Connecticut Superior Court Judicial District of Fairfield at Bridgeport
Nov 28, 2007
2007 Ct. Sup. 20381 (Conn. Super. Ct. 2007)

Opinion

No. CV07 600 06 35

November 28, 2007


MEMORANDUM OF DECISION RE MOTION FOR SUMMARY JUDGMENT (# 113)


This matter is before the court on the plaintiff's motion for summary judgment.

On February 13, 2007, the plaintiff, U.S. Bank National Association, filed a one-count revised complaint seeking to foreclose on property located at 165 Nordstrand Avenue in Fairfield, Connecticut, owned by the defendant, Barton D. Meyer. The defendant borrowed $220,000 from BNC Mortgage and received a mortgage on that property on March 18, 2005. The plaintiff alleges that the mortgage was assigned to it and that it is the holder of the note and the mortgage. The plaintiff claims that the defendant is in default on the note and that it provided the defendant with written notice of the default but that the defendant has failed to cure the default. As a result, the plaintiff elected to accelerate the balance due on the note.

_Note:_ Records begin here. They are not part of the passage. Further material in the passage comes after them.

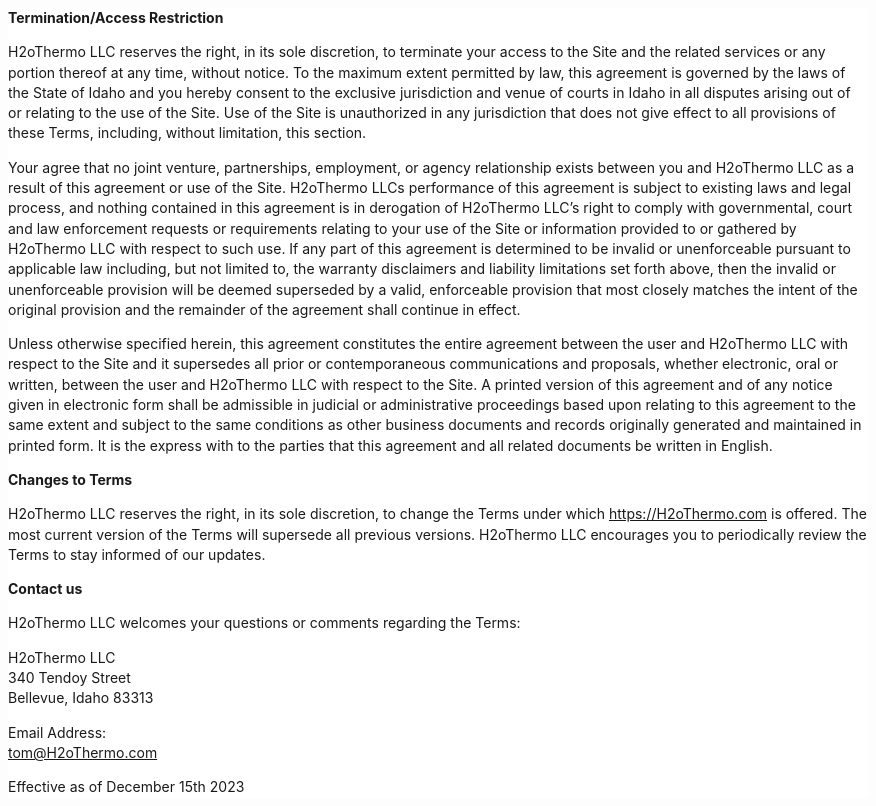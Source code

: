 **Termination/Access Restriction**

H2oThermo LLC reserves the right, in its sole discretion, to terminate your access to the Site and the related services or any portion thereof at any time, without notice. To the maximum extent permitted by law, this agreement is governed by the laws of the State of Idaho and you hereby consent to the exclusive jurisdiction and venue of courts in Idaho in all disputes arising out of or relating to the use of the Site. Use of the Site is unauthorized in any jurisdiction that does not give effect to all provisions of these Terms, including, without limitation, this section.

Your agree that no joint venture, partnerships, employment, or agency relationship exists between you and H2oThermo LLC as a result of this agreement or use of the Site. H2oThermo LLCs performance of this agreement is subject to existing laws and legal process, and nothing contained in this agreement is in derogation of H2oThermo LLC’s right to comply with governmental, court and law enforcement requests or requirements relating to your use of the Site or information provided to or gathered by H2oThermo LLC with respect to such use. If any part of this agreement is determined to be invalid or unenforceable pursuant to applicable law including, but not limited to, the warranty disclaimers and liability limitations set forth above, then the invalid or unenforceable provision will be deemed superseded by a valid, enforceable provision that most closely matches the intent of the original provision and the remainder of the agreement shall continue in effect.

Unless otherwise specified herein, this agreement constitutes the entire agreement between the user and H2oThermo LLC with respect to the Site and it supersedes all prior or contemporaneous communications and proposals, whether electronic, oral or written, between the user and H2oThermo LLC with respect to the Site. A printed version of this agreement and of any notice given in electronic form shall be admissible in judicial or administrative proceedings based upon relating to this agreement to the same extent and subject to the same conditions as other business documents and records originally generated and maintained in printed form. It is the express with to the parties that this agreement and all related documents be written in English.

**Changes to Terms**

H2oThermo LLC reserves the right, in its sole discretion, to change the Terms under which https://H2oThermo.com is offered. The most current version of the Terms will supersede all previous versions. H2oThermo LLC encourages you to periodically review the Terms to stay informed of our updates.

**Contact us**

H2oThermo LLC welcomes your questions or comments regarding the Terms:

H2oThermo LLC  
340 Tendoy Street  
Bellevue, Idaho 83313

Email Address:  
tom@H2oThermo.com

Effective as of December 15th 2023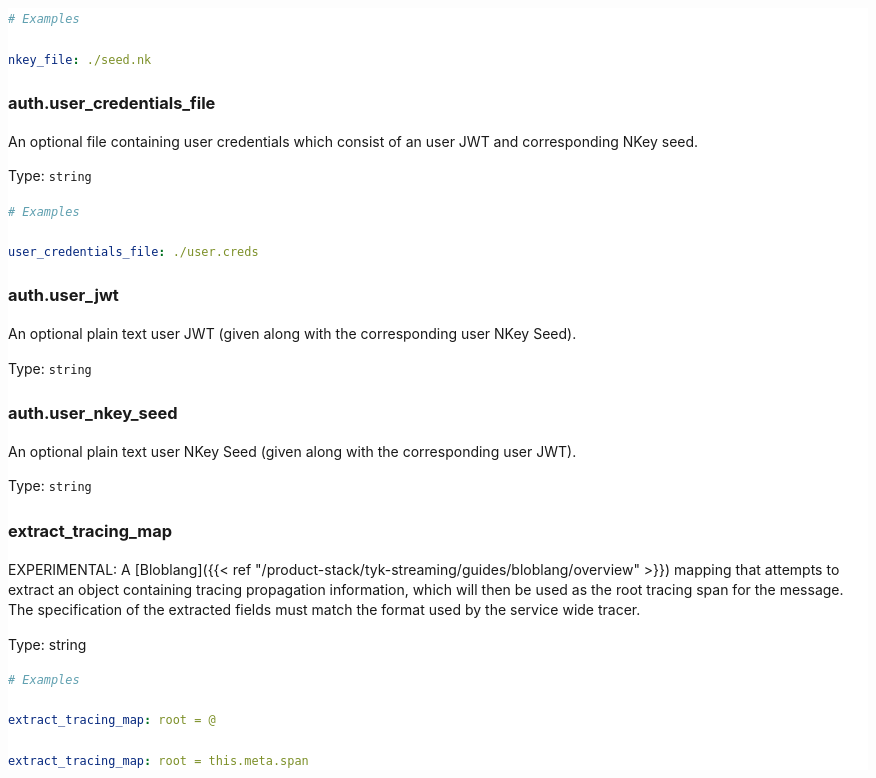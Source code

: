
 ```yml
# Examples

nkey_file: ./seed.nk
```

### auth.user_credentials_file

An optional file containing user credentials which consist of an user JWT and corresponding NKey seed.


Type: `string`  

```yml
# Examples

user_credentials_file: ./user.creds
```

### auth.user_jwt

An optional plain text user JWT (given along with the corresponding user NKey Seed).


Type: `string`  

### auth.user_nkey_seed

An optional plain text user NKey Seed (given along with the corresponding user JWT).


Type: `string`  

### extract_tracing_map

EXPERIMENTAL: A [Bloblang]({{< ref "/product-stack/tyk-streaming/guides/bloblang/overview" >}}) mapping that attempts to extract an object containing tracing propagation information, which will then be used as the root tracing span for the message. The specification of the extracted fields must match the format used by the service wide tracer.


Type: string 
  

```yml
# Examples

extract_tracing_map: root = @

extract_tracing_map: root = this.meta.span
```

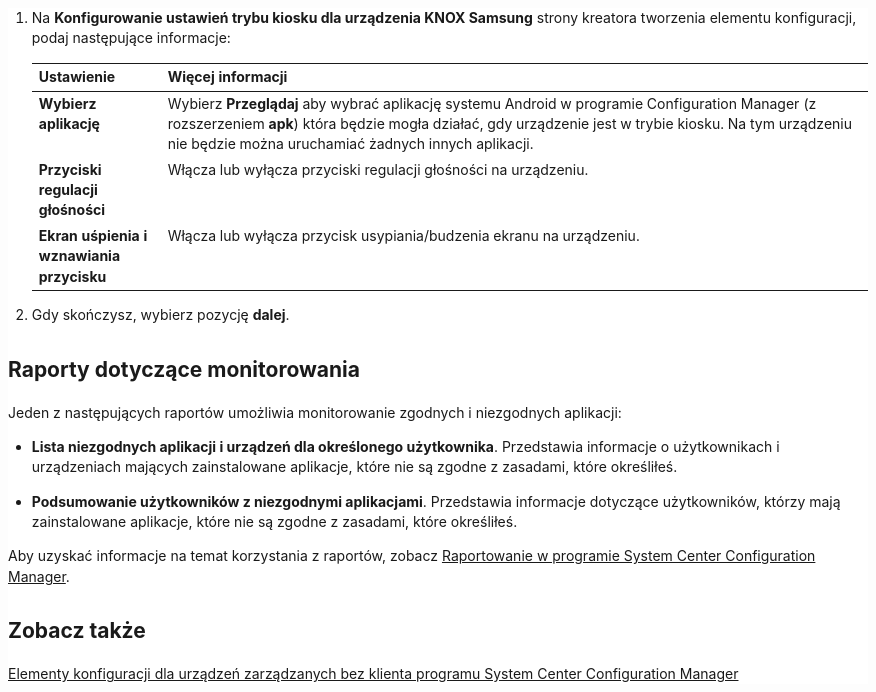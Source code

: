 1. Na **Konfigurowanie ustawień trybu kiosku dla urządzenia KNOX Samsung** strony kreatora tworzenia elementu konfiguracji, podaj następujące informacje:  

   |Ustawienie|Więcej informacji|  
   |-------------|----------------------|  
   |**Wybierz aplikację**|Wybierz **Przeglądaj** aby wybrać aplikację systemu Android w programie Configuration Manager (z rozszerzeniem **apk**) która będzie mogła działać, gdy urządzenie jest w trybie kiosku. Na tym urządzeniu nie będzie można uruchamiać żadnych innych aplikacji.|  
   |**Przyciski regulacji głośności**|Włącza lub wyłącza przyciski regulacji głośności na urządzeniu.|  
   |**Ekran uśpienia i wznawiania przycisku**|Włącza lub wyłącza przycisk usypiania/budzenia ekranu na urządzeniu.|  

2. Gdy skończysz, wybierz pozycję **dalej**.  

## <a name="reports-for-monitoring"></a>Raporty dotyczące monitorowania
Jeden z następujących raportów umożliwia monitorowanie zgodnych i niezgodnych aplikacji:  

- **Lista niezgodnych aplikacji i urządzeń dla określonego użytkownika**. Przedstawia informacje o użytkownikach i urządzeniach mających zainstalowane aplikacje, które nie są zgodne z zasadami, które określiłeś.  

- **Podsumowanie użytkowników z niezgodnymi aplikacjami**. Przedstawia informacje dotyczące użytkowników, którzy mają zainstalowane aplikacje, które nie są zgodne z zasadami, które określiłeś.  

Aby uzyskać informacje na temat korzystania z raportów, zobacz [Raportowanie w programie System Center Configuration Manager](../../core/servers/manage/reporting.md).  

## <a name="see-also"></a>Zobacz także  
[Elementy konfiguracji dla urządzeń zarządzanych bez klienta programu System Center Configuration Manager](../../compliance/deploy-use/configuration-items-for-devices-managed-without-the-client.md)
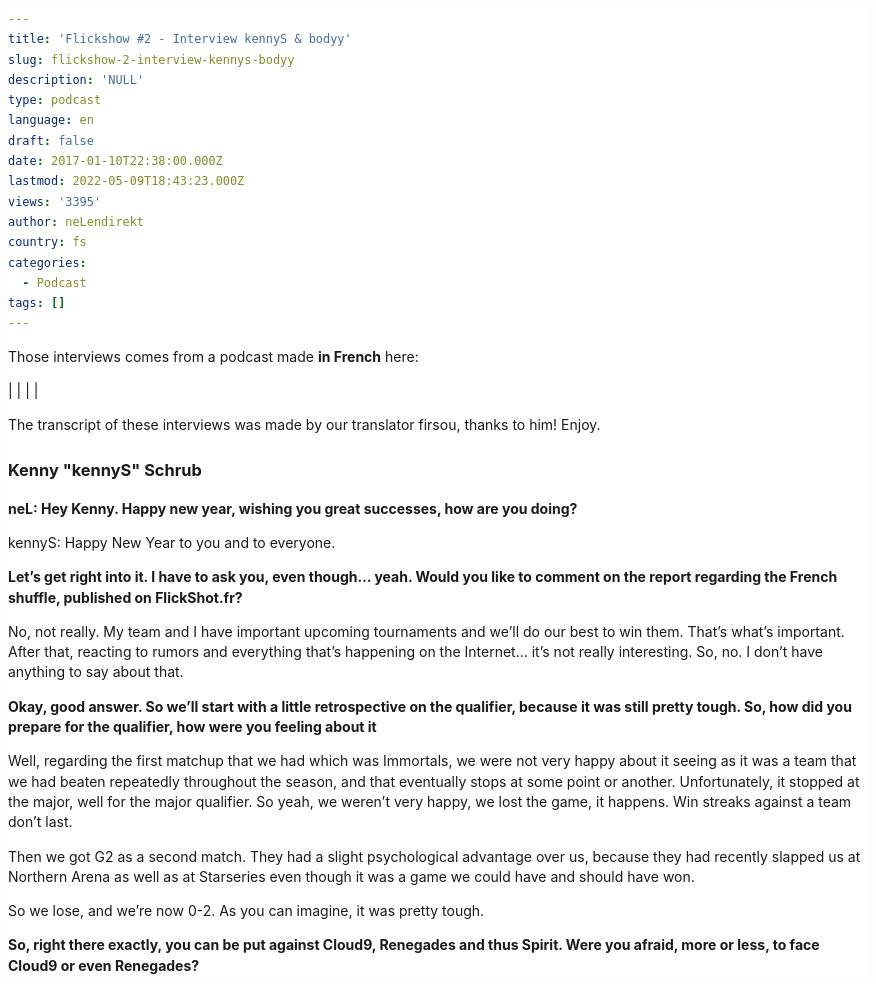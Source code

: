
 ```yaml
---
title: 'Flickshow #2 - Interview kennyS & bodyy'
slug: flickshow-2-interview-kennys-bodyy
description: 'NULL'
type: podcast
language: en
draft: false
date: 2017-01-10T22:38:00.000Z
lastmod: 2022-05-09T18:43:23.000Z
views: '3395'
author: neLendirekt
country: fs
categories:
  - Podcast
tags: []
---
```

Those interviews comes from a podcast made **in French** here:

|  |
|  |

  
The transcript of these interviews was made by our translator firsou, thanks to him! Enjoy.

### Kenny "**kennyS**" Schrub

**neL: Hey Kenny. Happy new year, wishing you great successes, how are you doing?**

kennyS: Happy New Year to you and to everyone.

**Let’s get right into it. I have to ask you, even though… yeah. Would you like to comment on the report regarding the French shuffle, published on FlickShot.fr?**

No, not really. My team and I have important upcoming tournaments and we’ll do our best to win them. That’s what’s important. After that, reacting to rumors and everything that’s happening on the Internet… it’s not really interesting. So, no. I don’t have anything to say about that.

**Okay, good answer. So we’ll start with a little retrospective on the qualifier, because it was still pretty tough. So, how did you prepare for the qualifier, how were you feeling about it**

Well, regarding the first matchup that we had which was Immortals, we were not very happy about it seeing as it was a team that we had beaten repeatedly throughout the season, and that eventually stops at some point or another. Unfortunately, it stopped at the major, well for the major qualifier. So yeah, we weren’t very happy, we lost the game, it happens. Win streaks against a team don’t last.

Then we got G2 as a second match. They had a slight psychological advantage over us, because they had recently slapped us at Northern Arena as well as at Starseries even though it was a game we could have and should have won. 

So we lose, and we’re now 0-2\. As you can imagine, it was pretty tough.

**So, right there exactly, you can be put against Cloud9, Renegades and thus Spirit. Were you afraid, more or less, to face Cloud9 or even Renegades?**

The defendant filed his answer to the revised complaint on May 14, 2007. In his answer, the defendant asserted four special defenses: (1) that the plaintiff had failed to comply with the terms and conditions of the note and mortgage deed; (2) that the plaintiff had failed to satisfy conditions precedent to the exercise and remedies under the note and mortgage deed; (3) that the plaintiff improperly accelerated the subject loan, and (4) that the plaintiff is not a proper party to the action. On May 18, 2007, the plaintiff filed a motion to strike all four special defenses. On June 18, 2007, the plaintiff's motion to strike the defendant's special defenses was granted by Judge Stodolink on the ground that fact pleading for the special defenses was lacking. The plaintiff moves for summary judgment with respect to liability only on the ground that there are no genuine issues of material fact and that it is entitled to judgment as a matter of law. The motion for summary judgment, a supporting memorandum of law, and a supporting affidavit and exhibits were filed on July 17, 2007. The defendant filed a memorandum of law in opposition with a supporting affidavit on August 1, 2007. The plaintiff filed a reply memorandum of law on August 3, 2007, and the defendant filed a supplemental memorandum of law in opposition on August 7, 2007. The plaintiff filed a reply memorandum of law to the defendant's supplemental memorandum on August 10, 2007. The court heard the motion for summary judgment at short calendar on August 27, 2007.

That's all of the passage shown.